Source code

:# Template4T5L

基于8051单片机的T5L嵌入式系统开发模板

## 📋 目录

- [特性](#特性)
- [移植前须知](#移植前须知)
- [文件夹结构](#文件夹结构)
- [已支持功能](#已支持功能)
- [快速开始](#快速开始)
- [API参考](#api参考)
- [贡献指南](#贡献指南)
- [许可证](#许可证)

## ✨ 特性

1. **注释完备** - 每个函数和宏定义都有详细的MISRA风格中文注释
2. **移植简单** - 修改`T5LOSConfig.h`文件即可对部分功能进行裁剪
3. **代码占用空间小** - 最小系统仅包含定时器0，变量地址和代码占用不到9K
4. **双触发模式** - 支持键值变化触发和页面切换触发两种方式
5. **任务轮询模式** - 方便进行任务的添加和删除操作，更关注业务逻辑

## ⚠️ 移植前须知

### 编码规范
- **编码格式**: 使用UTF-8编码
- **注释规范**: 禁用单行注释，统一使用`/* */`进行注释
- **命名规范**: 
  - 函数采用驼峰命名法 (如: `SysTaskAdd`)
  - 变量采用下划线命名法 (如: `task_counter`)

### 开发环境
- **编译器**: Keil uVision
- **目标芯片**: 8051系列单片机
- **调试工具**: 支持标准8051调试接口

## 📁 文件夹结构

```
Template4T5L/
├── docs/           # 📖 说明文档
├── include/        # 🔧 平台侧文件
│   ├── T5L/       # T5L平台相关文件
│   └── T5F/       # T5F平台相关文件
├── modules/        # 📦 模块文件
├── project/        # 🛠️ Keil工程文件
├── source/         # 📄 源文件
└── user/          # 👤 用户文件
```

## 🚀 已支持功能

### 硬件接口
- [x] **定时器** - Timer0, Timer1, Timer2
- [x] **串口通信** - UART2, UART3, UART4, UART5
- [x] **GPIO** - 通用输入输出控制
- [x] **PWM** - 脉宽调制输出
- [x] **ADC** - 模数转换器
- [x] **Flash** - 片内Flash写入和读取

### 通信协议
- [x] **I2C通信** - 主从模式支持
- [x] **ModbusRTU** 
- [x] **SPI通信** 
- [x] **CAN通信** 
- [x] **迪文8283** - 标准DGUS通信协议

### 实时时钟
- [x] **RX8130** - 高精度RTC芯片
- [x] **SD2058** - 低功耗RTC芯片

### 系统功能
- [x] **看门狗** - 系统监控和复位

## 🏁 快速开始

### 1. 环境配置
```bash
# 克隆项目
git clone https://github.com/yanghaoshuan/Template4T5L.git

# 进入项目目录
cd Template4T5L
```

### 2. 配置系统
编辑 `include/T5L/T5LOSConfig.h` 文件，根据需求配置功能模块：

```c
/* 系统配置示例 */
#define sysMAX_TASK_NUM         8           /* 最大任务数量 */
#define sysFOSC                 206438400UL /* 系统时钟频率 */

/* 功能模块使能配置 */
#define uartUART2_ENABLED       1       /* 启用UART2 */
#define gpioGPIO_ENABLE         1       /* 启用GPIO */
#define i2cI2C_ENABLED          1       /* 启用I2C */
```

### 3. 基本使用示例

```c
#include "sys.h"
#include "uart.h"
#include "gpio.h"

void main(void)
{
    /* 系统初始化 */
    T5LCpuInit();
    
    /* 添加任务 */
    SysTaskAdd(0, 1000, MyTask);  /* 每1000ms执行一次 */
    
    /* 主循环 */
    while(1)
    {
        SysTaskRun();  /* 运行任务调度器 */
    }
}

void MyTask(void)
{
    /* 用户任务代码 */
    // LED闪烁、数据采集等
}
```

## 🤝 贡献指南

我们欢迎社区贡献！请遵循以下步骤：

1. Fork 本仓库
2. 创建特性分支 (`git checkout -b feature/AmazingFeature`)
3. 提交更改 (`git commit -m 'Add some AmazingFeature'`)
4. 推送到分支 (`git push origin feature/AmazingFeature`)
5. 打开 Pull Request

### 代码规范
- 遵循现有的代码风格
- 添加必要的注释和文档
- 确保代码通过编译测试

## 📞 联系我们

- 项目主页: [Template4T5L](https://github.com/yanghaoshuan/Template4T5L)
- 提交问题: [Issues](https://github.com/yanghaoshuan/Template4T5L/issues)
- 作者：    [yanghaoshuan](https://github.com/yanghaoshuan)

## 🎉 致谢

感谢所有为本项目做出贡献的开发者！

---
* * *
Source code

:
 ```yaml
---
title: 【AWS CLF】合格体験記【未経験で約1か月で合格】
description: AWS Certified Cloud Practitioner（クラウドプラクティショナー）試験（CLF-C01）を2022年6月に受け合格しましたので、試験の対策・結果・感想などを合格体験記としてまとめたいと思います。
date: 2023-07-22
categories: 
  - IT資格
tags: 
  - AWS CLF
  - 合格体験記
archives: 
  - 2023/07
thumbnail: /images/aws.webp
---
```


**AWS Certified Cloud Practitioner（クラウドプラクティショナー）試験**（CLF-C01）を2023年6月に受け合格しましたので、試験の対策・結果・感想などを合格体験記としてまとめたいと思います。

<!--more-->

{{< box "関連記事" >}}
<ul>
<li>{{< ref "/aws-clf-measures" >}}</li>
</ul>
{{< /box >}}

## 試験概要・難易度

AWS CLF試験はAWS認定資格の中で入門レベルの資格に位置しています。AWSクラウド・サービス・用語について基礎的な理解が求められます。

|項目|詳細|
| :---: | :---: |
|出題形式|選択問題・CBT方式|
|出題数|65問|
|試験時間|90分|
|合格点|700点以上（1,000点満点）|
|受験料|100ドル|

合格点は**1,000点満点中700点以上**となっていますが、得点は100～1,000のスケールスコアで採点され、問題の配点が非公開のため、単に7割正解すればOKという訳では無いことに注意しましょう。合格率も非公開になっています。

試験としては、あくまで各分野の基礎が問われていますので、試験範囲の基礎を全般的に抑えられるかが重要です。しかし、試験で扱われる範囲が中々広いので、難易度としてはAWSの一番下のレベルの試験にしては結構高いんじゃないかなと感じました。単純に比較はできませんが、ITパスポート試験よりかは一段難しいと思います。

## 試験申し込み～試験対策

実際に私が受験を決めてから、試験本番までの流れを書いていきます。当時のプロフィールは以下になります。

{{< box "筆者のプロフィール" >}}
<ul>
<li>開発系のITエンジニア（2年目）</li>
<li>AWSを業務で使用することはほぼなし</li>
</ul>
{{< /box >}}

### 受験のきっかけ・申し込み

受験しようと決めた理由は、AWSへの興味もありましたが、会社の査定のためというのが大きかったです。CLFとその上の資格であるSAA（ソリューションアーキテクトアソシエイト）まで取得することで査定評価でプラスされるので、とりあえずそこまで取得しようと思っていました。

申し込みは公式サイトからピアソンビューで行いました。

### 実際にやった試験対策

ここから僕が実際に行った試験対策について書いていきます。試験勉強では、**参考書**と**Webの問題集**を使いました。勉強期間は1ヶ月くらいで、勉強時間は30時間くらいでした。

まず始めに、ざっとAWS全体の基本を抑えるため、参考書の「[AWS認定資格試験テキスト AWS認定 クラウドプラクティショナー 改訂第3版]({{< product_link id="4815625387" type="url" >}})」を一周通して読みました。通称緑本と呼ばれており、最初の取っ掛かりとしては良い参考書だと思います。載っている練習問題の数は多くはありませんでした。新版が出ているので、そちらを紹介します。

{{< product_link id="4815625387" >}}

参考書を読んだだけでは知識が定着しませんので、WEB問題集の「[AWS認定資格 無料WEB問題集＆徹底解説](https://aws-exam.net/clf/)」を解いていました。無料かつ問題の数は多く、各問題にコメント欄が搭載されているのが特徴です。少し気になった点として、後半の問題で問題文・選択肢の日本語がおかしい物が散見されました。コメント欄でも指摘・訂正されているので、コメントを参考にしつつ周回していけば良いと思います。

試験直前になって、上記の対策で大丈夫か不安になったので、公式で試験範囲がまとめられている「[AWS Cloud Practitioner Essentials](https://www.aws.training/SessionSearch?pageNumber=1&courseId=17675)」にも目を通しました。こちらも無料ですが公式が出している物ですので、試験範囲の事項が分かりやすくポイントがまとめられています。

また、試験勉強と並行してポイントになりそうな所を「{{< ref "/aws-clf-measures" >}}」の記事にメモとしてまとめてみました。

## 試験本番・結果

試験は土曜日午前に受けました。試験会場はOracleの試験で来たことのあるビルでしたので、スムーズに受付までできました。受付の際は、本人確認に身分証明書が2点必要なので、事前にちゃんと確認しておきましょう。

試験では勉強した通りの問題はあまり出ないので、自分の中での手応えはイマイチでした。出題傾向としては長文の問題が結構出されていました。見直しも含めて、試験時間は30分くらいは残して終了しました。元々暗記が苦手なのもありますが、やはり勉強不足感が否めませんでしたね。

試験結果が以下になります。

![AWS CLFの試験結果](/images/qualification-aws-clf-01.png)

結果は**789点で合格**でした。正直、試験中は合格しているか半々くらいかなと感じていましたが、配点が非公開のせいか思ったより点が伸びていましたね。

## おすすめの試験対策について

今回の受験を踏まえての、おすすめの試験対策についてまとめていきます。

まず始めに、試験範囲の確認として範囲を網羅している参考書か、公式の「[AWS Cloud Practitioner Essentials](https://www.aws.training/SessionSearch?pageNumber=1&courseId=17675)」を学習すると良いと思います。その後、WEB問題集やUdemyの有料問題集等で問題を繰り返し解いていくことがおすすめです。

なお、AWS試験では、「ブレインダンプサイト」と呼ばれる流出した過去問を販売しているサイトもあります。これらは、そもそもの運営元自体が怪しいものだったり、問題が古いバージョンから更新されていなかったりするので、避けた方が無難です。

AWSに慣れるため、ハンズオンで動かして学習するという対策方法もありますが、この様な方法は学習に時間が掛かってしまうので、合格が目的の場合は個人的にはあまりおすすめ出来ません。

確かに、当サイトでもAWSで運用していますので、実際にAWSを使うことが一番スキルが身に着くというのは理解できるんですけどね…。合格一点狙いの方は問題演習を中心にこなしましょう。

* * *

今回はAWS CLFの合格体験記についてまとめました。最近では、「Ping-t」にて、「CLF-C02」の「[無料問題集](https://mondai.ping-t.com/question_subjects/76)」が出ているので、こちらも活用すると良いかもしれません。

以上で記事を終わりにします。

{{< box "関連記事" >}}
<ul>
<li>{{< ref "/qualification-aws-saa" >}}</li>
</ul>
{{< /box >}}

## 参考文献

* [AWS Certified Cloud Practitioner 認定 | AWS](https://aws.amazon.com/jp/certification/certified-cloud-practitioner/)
* * *
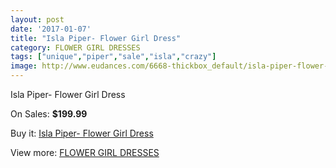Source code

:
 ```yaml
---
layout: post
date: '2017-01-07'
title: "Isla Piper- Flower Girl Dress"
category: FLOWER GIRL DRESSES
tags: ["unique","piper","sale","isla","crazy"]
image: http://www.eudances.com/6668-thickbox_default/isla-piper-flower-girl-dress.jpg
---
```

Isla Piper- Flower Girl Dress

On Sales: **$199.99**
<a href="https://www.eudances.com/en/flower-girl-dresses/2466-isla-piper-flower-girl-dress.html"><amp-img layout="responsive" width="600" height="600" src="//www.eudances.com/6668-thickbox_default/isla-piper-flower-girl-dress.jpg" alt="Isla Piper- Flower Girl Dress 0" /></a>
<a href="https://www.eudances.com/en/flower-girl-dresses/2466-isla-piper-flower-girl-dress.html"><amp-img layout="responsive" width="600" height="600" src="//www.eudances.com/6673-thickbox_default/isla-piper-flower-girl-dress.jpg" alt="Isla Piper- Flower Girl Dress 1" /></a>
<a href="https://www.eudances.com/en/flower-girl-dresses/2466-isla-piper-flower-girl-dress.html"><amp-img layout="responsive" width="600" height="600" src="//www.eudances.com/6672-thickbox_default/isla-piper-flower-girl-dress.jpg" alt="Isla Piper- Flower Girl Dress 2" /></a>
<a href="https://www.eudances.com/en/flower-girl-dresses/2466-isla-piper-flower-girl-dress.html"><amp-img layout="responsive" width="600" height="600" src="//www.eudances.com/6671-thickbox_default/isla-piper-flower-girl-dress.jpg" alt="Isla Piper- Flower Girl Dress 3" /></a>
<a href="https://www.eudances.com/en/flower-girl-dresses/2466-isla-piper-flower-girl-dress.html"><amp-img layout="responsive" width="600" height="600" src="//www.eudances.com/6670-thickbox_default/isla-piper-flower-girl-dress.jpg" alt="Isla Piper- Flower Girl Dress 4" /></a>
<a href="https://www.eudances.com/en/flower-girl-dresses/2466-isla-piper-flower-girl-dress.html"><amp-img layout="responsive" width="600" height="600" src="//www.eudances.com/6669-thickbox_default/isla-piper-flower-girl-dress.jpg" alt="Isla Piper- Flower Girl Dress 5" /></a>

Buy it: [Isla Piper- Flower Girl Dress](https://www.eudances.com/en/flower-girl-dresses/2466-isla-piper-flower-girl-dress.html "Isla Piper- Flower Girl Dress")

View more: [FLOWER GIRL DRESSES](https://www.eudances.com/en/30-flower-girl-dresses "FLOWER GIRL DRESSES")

PROBLEM
Report how many lines in these entries contain "MyTask". Answer with the number only.

WRITTEN RESPONSE
2